During 2007, we realigned our reportable operating segments to reflect the reorganization of our businesses into two customer-focused
groups: the Global Consumer Group and the Global Business-to-Business Group. Accordingly, U.S. Card Services and International
Card Services are aligned within the Global Consumer Group and Global Commercial Services and Global Network & Merchant
Services are aligned within the Global Business-to-Business Group.
Through our Global Network & Merchant Services business, we operate a global general-purpose charge and credit card network, which
includes both proprietary cards and cards issued under network partnership agreements. These cards include cards issued by us as well
as cards issued by third-party banks and other institutions that are accepted on our network, which we refer to collectively as the Cards.
This business also manages merchant services globally, which includes signing merchants to accept Cards as well as processing and
settling card transactions for those merchants. We also offer merchants point-of-sale and back-office products, services and marketing
programs.
Our U.S. Card Services business includes our proprietary Card issuing business, which offers a wide range of card products and services
to consumers and small businesses in the United States. Our proprietary card business, including OPEN from American Express, offers
a broad set of card products to attract our target customer base. We also issue Cards that are marketed under co-branded partnership
arrangements with financial services partners. Our consumer travel business, which provides travel services to Cardmembers and other
consumers, complements our core card business.
Our International Card Services business provides proprietary consumer Cards and small business Cards outside the United States. Also,
as in the United States, we issue cards internationally under distribution agreements with banks.

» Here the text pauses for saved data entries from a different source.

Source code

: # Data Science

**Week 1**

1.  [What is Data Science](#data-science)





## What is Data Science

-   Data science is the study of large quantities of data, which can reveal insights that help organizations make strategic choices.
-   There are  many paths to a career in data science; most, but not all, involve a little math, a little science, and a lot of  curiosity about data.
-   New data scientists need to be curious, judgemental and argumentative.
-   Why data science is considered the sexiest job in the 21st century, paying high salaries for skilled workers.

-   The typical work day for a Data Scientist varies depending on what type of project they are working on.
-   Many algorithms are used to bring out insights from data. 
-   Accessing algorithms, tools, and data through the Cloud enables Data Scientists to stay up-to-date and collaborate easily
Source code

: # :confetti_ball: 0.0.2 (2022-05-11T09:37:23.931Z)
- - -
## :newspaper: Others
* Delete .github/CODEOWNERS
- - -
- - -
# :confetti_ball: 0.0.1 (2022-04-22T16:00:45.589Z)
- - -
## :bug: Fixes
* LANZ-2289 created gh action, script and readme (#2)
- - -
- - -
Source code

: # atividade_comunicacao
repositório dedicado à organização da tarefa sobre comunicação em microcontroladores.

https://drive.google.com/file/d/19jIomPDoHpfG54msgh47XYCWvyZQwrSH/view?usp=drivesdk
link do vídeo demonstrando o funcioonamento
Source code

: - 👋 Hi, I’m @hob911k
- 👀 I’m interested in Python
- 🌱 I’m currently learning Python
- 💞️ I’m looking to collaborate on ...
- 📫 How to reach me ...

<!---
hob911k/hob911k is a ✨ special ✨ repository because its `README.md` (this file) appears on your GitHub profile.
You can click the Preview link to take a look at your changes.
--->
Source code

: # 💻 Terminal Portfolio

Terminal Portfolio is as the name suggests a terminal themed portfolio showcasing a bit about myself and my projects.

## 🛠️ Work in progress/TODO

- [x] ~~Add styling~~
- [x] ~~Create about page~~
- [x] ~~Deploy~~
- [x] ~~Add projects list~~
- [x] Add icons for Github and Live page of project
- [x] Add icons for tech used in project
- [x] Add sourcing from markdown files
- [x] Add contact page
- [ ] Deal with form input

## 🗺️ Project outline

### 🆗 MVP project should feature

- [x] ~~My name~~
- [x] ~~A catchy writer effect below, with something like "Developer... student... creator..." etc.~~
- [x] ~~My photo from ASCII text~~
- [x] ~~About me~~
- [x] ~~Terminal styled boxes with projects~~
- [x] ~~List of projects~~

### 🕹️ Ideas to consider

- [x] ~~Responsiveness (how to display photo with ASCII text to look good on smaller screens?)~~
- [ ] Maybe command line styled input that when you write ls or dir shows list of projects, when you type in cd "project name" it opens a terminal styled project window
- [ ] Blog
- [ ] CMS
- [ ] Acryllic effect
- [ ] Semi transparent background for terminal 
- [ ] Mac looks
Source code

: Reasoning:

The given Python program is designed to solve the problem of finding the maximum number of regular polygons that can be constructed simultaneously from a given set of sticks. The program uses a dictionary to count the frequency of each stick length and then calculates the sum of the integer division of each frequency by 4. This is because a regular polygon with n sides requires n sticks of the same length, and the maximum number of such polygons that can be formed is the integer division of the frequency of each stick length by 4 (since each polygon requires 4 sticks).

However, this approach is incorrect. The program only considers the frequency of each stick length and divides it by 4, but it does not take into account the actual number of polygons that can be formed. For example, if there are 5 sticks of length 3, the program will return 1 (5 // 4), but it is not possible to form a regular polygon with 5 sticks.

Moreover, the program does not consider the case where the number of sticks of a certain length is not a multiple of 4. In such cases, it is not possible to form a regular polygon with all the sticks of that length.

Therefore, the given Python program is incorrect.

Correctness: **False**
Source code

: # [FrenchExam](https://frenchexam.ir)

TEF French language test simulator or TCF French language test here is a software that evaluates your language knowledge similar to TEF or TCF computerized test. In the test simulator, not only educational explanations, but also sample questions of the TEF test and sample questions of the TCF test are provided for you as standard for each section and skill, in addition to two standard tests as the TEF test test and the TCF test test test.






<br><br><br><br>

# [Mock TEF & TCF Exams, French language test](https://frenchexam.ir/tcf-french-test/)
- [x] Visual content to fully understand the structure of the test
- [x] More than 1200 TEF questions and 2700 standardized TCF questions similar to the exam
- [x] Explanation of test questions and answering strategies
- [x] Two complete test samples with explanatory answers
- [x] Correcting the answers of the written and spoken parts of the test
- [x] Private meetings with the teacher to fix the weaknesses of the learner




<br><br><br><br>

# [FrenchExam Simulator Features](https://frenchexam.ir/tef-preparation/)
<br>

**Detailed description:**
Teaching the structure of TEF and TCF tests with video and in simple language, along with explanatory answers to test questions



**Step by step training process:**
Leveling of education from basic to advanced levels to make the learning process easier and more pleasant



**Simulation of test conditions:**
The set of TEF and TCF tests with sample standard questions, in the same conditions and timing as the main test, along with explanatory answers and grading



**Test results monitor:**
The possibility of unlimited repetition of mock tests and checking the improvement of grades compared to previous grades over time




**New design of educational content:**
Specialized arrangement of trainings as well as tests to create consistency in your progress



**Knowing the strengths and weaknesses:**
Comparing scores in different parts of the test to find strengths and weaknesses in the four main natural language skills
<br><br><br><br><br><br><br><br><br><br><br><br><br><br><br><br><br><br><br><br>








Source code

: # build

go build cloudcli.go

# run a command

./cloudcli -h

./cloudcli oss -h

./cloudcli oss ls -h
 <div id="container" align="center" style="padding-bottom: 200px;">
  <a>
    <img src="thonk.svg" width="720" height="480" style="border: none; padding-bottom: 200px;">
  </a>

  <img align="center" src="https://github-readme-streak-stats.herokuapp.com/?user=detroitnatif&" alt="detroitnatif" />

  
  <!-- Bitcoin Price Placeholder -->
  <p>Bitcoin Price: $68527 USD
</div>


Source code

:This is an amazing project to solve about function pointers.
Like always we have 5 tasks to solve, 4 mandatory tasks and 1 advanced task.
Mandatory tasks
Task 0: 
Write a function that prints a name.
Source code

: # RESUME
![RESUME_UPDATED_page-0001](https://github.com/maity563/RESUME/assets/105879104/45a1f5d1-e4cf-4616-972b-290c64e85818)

Through our Global Commercial Services group, we provide expense management services to more than 100,000 firms worldwide. We
are a leading global issuer of commercial Cards and also a leading global travel management company for large and mid-sized
companies.
Our Corporate and Other segment consists of corporate functions and auxiliary businesses, including our publishing businesses,
Travelers Cheques and other prepaid products, American Express International Deposit Company, or AEIDC, and the continuing
portions of our international banking subsidiary, American Express Bank Ltd., or AEBL. On February 29, 2008, we sold AEBL to
Standard Chartered PLC for a purchase price of approximately $823 million. We also have a put and call arrangement with Standard
Chartered whereby we can sell and Standard Chartered can buy AEIDC 18 months after the sale of AEBL. AEIDC is a subsidiary which
issues investment certificates to AEBL's customers. Under the terms of the agreement, we would receive payment representing the net
asset value of AEIDC at the time of the exercise of the option.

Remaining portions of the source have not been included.